→ What you are asked to do
Copy out all lines of the records in which the word "caplog" appears.

(Records from a data source)
==================================================

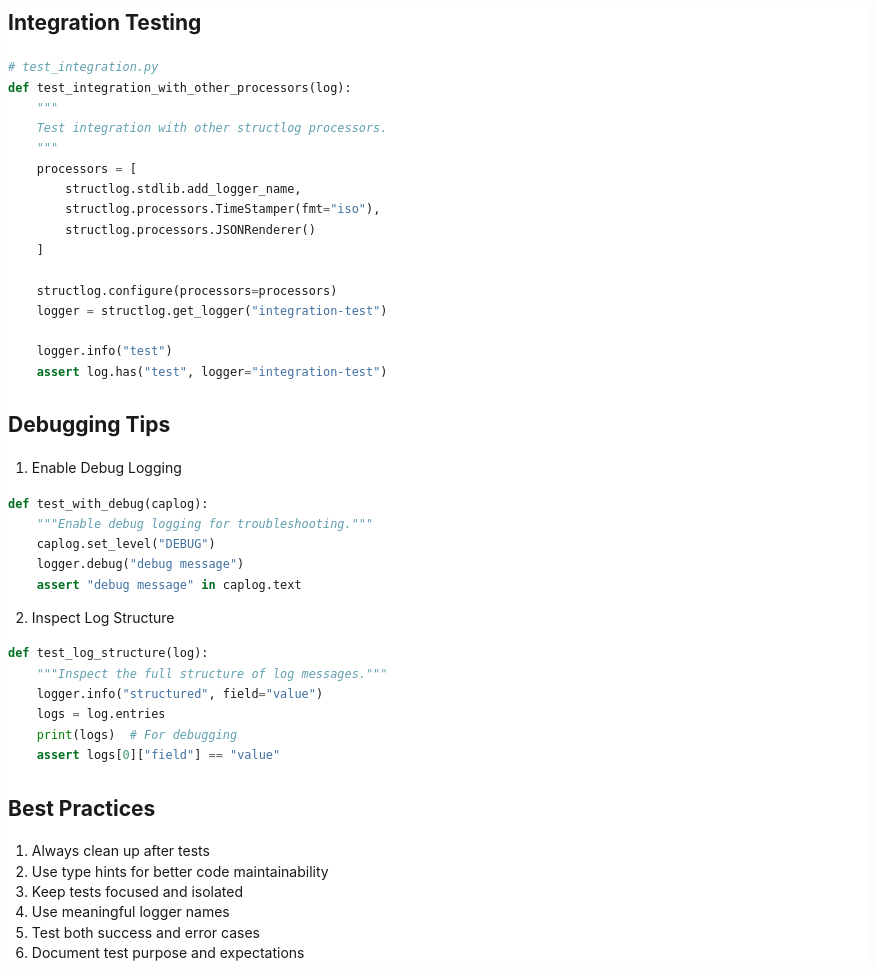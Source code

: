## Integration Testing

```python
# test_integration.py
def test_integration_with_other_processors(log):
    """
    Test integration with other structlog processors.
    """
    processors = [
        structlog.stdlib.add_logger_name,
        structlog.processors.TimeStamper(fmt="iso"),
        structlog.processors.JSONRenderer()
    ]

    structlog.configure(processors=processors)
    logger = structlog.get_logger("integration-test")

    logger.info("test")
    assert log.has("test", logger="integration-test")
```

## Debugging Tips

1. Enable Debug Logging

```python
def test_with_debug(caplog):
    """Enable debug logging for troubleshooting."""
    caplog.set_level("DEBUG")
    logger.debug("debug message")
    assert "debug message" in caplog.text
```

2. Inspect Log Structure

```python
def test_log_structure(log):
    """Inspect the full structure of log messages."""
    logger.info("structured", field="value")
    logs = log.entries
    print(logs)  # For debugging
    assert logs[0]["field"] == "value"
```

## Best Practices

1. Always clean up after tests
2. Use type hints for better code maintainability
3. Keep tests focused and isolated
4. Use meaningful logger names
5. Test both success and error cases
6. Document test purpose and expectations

==================================================

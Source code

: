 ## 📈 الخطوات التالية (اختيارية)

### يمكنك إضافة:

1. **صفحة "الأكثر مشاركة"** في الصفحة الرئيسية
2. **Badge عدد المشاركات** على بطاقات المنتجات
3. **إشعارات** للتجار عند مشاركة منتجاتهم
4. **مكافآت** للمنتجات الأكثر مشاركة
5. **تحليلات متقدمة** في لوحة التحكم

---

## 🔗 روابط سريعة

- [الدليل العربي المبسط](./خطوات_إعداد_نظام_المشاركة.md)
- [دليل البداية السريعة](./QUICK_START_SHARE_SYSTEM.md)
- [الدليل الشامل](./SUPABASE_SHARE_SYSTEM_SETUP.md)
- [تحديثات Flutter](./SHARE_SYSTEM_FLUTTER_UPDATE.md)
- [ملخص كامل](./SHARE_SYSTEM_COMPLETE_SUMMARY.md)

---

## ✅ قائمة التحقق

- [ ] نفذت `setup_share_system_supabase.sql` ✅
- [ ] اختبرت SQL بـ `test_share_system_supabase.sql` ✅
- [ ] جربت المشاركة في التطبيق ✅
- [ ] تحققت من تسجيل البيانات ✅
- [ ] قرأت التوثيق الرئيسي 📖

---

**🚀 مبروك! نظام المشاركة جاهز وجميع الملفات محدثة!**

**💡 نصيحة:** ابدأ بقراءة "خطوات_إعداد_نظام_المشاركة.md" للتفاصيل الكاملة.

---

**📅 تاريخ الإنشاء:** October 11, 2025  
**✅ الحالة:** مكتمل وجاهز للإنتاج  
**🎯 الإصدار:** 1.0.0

==================================================

→ Your response
def test_with_debug(caplog):
    caplog.set_level("DEBUG")
    assert "debug message" in caplog.text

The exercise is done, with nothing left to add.